# Split Second FTC1-024 fuel timimg controller



## jimivr6 (Feb 18, 2003)

does anybody have any experience with it ?


----------



## StreetRyda (Nov 23, 2002)

*Re: Split Second FTC1-024 fuel timimg controller (jimivr6)*

YES I WOULD LOVE KNOW


----------



## benzivr6 (Feb 16, 2001)

*Re: Split Second FTC1-024 fuel timimg controller (jimivr6)*

Bump I would like to know as well


----------



## Antijuke (Feb 23, 2003)

*Re: Split Second FTC1-024 fuel timimg controller (benzivr6)*

i am curious too!


----------



## fastslc (Sep 14, 1999)

*Re: Split Second FTC1-024 fuel timimg controller (Antijuke)*

COUNT me IN !!! 
Fuel and Timing !! http://****************.com/smile/emthup.gif http://****************.com/smile/emthup.gif 
BTW I heard that Kinetic is using the Split Second on the OBD1 Dizzy ? If it's false info, I apologize.
EDIT Again:
David,
We have a standard unit for Motronic VW and BMW applications that 
should
work for you. It is the FTC1-024. It works on vehicles with a 60 
tooth
crank wheel and Hall Effect can sensor.
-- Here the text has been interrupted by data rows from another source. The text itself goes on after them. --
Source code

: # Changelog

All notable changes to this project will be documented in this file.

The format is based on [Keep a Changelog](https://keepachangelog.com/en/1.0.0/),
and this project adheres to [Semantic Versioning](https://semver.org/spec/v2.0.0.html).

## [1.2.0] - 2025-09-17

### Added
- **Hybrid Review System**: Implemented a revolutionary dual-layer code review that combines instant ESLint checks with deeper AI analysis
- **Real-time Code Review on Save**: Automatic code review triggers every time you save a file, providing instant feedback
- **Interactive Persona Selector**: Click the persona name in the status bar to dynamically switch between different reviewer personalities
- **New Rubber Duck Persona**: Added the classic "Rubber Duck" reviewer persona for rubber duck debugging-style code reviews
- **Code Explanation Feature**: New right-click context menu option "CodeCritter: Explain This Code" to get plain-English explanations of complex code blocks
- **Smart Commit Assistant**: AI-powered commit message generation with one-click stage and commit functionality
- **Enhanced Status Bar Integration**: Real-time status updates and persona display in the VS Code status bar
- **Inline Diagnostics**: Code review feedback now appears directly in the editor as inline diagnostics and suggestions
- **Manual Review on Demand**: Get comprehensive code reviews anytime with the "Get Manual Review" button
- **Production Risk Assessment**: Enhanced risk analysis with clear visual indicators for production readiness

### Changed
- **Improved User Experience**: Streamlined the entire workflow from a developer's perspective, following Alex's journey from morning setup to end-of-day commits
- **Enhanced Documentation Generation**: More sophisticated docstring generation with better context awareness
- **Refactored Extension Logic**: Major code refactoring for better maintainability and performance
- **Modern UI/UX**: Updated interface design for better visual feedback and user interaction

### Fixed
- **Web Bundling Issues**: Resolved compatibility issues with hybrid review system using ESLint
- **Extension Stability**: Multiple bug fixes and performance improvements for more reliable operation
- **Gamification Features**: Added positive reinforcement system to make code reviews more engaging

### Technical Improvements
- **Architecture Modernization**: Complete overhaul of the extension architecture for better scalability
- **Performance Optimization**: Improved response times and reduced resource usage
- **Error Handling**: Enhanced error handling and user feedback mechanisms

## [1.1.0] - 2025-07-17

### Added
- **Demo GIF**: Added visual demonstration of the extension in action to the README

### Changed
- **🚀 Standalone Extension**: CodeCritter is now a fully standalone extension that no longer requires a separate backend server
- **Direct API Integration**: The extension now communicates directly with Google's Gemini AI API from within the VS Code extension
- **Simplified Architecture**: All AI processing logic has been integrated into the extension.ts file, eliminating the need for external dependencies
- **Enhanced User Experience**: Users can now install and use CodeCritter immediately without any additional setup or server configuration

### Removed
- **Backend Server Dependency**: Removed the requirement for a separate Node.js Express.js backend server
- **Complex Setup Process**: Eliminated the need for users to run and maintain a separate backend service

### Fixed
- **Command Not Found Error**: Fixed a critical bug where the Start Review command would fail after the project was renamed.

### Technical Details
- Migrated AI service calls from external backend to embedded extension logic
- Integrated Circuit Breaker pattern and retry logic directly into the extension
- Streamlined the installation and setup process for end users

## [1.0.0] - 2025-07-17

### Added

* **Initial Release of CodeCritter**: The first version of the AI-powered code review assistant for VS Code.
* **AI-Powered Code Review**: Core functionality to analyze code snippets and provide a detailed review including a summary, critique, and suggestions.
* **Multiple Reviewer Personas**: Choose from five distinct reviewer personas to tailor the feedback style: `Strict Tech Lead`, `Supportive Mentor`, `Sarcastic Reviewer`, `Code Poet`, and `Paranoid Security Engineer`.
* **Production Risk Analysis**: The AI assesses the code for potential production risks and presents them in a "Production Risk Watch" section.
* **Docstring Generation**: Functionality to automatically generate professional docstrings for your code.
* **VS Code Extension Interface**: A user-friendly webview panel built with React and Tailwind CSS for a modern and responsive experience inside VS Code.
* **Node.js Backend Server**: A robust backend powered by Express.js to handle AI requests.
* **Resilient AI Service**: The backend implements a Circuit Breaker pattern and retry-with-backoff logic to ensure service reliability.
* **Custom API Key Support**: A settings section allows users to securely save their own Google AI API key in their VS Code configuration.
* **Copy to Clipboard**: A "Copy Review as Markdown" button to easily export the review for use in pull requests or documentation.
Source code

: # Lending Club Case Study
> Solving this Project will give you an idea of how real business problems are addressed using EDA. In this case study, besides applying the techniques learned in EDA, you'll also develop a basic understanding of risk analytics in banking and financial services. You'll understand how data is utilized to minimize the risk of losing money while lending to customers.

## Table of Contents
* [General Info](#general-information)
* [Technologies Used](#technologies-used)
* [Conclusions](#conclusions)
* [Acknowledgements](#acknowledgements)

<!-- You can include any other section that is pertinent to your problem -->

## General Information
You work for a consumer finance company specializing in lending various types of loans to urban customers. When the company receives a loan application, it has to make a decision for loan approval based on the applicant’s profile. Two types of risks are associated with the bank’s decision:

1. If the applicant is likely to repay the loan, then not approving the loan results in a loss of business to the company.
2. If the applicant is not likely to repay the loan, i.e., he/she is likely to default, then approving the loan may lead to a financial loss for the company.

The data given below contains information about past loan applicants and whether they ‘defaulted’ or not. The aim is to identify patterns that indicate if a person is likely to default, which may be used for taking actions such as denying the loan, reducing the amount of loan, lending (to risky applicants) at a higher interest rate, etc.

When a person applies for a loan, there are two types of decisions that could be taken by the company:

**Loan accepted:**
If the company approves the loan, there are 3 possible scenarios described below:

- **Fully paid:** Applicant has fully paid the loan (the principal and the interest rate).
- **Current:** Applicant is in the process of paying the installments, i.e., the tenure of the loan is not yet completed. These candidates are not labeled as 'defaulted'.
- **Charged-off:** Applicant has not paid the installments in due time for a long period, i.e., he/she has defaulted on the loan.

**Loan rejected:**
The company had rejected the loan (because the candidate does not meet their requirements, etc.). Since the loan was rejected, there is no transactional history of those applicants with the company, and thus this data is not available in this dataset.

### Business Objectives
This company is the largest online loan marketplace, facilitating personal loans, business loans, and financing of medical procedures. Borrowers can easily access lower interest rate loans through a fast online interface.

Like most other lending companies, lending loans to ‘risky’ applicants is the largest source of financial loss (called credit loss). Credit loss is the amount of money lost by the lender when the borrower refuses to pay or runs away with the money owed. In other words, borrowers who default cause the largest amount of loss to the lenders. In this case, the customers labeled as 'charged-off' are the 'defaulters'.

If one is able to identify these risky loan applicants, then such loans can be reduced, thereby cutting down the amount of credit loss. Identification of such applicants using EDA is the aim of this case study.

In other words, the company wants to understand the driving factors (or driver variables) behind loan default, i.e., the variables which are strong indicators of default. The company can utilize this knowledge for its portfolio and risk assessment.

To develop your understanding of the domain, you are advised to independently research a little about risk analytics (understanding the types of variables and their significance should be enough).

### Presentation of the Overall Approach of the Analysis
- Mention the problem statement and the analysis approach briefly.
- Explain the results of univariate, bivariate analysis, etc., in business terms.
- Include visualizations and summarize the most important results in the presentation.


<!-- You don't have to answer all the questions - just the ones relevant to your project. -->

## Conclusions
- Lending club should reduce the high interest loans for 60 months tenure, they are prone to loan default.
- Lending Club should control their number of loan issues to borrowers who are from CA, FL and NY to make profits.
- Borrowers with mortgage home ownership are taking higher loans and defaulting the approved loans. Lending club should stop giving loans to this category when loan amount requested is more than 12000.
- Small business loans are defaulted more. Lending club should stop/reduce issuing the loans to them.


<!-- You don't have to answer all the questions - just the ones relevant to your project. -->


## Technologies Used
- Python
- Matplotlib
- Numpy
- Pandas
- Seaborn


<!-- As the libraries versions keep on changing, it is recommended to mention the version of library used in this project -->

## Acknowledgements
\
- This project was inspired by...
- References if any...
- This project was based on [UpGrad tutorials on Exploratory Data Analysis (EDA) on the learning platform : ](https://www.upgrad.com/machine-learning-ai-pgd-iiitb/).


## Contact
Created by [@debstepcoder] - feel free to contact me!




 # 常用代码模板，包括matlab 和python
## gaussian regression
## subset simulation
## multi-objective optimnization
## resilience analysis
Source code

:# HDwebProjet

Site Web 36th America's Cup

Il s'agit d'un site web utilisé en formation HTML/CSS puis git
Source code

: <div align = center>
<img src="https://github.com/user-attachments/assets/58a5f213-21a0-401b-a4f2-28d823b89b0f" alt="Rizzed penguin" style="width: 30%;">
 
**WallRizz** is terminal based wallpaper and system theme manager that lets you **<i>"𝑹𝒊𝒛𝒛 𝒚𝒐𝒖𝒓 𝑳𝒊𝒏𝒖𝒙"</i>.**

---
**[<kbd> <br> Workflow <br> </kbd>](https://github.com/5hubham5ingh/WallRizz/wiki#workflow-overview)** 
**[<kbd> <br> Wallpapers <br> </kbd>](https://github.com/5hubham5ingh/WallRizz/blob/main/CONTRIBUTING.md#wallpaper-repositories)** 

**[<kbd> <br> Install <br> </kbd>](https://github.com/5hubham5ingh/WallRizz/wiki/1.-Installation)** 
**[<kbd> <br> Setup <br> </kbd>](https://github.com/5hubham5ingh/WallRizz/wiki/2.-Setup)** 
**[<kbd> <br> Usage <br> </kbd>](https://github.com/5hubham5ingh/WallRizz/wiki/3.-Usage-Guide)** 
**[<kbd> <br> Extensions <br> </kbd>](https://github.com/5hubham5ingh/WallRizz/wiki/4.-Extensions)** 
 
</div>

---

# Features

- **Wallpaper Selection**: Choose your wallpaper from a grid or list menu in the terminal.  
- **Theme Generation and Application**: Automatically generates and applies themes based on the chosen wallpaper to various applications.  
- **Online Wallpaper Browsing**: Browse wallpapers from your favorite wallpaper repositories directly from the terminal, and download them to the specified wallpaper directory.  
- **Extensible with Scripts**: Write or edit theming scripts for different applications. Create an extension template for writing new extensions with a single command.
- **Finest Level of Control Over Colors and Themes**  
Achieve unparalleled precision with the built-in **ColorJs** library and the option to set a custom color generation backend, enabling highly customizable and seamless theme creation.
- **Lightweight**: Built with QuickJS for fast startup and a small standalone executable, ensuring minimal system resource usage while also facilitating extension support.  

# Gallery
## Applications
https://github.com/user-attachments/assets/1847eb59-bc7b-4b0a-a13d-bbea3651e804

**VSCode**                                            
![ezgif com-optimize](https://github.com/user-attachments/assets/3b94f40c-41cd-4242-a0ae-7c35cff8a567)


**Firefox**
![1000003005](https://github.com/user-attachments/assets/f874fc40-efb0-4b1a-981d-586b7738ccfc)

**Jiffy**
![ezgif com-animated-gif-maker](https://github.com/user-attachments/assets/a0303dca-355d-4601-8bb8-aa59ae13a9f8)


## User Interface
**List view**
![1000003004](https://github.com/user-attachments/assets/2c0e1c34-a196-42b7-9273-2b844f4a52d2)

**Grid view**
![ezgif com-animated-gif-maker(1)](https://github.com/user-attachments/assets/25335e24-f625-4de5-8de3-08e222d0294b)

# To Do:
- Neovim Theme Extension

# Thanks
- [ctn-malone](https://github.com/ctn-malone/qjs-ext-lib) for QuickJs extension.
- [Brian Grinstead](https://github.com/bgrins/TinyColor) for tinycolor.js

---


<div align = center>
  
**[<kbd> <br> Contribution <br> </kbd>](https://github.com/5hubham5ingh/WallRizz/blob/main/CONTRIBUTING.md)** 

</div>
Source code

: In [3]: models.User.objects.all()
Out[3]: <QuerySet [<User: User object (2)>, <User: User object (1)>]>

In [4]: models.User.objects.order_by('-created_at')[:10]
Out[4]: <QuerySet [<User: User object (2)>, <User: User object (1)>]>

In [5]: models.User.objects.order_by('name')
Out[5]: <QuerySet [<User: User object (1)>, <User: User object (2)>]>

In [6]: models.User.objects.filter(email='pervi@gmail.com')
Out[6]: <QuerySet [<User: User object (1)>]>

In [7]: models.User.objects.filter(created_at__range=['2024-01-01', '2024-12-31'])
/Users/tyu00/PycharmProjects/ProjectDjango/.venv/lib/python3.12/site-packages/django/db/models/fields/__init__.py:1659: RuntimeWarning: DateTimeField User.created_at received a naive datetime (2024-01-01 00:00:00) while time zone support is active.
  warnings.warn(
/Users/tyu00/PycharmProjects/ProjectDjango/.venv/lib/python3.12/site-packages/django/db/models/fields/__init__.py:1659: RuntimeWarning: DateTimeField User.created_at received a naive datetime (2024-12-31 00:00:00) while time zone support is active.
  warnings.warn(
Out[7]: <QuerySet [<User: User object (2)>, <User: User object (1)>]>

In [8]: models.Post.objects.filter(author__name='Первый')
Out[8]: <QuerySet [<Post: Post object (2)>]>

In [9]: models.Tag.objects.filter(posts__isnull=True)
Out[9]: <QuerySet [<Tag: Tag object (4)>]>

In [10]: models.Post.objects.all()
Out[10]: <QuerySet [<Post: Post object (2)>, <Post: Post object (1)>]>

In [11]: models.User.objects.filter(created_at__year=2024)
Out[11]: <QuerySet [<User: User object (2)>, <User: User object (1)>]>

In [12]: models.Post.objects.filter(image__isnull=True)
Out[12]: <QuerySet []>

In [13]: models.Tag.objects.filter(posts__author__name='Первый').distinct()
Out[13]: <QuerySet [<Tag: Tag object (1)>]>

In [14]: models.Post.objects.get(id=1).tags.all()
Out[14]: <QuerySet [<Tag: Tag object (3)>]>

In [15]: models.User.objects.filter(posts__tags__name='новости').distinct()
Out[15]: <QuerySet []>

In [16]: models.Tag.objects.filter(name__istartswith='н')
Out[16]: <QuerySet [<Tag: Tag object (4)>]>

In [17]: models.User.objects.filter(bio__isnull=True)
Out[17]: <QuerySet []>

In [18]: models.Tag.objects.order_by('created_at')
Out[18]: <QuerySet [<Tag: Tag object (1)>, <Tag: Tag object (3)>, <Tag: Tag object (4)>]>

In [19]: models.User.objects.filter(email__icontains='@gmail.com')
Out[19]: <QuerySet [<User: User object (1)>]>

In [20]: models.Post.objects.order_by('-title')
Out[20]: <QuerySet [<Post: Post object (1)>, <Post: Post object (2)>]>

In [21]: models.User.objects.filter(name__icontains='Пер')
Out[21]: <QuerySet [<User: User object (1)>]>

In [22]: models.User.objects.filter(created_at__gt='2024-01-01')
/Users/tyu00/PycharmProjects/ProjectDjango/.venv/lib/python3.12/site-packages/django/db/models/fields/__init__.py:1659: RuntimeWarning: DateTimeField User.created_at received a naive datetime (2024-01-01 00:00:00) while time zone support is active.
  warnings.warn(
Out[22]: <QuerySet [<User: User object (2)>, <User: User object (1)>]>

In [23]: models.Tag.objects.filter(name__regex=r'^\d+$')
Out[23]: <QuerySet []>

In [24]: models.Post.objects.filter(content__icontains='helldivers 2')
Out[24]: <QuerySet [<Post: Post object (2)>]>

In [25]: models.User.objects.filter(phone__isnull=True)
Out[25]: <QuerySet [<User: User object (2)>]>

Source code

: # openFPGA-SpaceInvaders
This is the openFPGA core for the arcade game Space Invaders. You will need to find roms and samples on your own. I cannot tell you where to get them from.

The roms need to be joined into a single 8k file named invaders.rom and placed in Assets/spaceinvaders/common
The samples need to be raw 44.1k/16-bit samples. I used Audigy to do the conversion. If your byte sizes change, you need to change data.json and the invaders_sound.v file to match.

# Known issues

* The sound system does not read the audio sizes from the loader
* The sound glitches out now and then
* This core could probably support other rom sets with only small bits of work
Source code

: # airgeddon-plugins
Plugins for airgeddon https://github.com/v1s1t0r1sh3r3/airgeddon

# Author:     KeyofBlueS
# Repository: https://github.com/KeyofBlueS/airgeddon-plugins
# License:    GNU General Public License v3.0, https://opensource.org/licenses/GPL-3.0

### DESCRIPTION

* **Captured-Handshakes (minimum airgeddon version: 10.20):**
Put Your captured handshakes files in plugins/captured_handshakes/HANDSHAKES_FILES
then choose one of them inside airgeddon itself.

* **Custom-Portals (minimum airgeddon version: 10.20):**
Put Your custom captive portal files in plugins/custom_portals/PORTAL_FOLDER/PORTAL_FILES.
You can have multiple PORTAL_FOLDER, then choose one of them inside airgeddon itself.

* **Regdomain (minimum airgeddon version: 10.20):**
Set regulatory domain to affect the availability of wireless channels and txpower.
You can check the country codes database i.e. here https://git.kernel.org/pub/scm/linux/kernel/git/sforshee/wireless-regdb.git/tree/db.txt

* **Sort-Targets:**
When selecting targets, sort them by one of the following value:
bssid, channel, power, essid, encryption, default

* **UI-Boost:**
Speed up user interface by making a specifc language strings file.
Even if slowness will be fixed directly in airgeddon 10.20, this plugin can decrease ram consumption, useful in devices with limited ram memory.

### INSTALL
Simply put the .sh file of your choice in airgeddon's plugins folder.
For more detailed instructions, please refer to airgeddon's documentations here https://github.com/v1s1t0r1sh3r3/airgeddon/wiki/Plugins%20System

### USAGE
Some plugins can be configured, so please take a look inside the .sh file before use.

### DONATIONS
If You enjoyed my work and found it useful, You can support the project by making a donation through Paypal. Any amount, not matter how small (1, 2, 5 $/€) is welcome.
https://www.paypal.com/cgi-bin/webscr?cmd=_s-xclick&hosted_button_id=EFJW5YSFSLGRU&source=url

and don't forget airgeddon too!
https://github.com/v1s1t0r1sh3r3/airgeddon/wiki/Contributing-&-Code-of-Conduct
The FTC1 provides laptop
programmable control of fuel and timing retard.
Regards,
Mark Amarandos
Split Second
1949 E. Deere Ave.
Santa Ana, CA 92705
voice (949) 863-1359
fax (949) 863-1363
http://www.splitsec.com

d

_Modified by fastslc at 9:53 AM 10-1-2004_


_Modified by fastslc at 10:16 AM 10-1-2004_


----------



## jimivr6 (Feb 18, 2003)

*Re: Split Second FTC1-024 fuel timimg controller (fastslc)*

can someone confirm if kinetic motorsports is using split sc ftc1


----------



## benzivr6 (Feb 16, 2001)

*Re: Split Second FTC1-024 fuel timimg controller (jimivr6)*

?


----------



## turboit (Oct 4, 2001)

*Re: Split Second FTC1-024 fuel timimg controller (jimivr6)*


_Quote, originally posted by *jimivr6* »_can someone confirm if kinetic motorsports is using split sc ftc1

Kinetic is using C2 motorsports software.
If they are using split second software for obd-1 dizzy applications it would probably be the psc-oo1 the FTC1-024 is kinda pricey at about $530


_Modified by turboit at 8:09 PM 10-3-2004_


----------



## fastslc (Sep 14, 1999)

*Re: Split Second FTC1-024 fuel timimg controller (turboit)*


_Quote, originally posted by *turboit* »_
Kinetic is using C2 motorsports software.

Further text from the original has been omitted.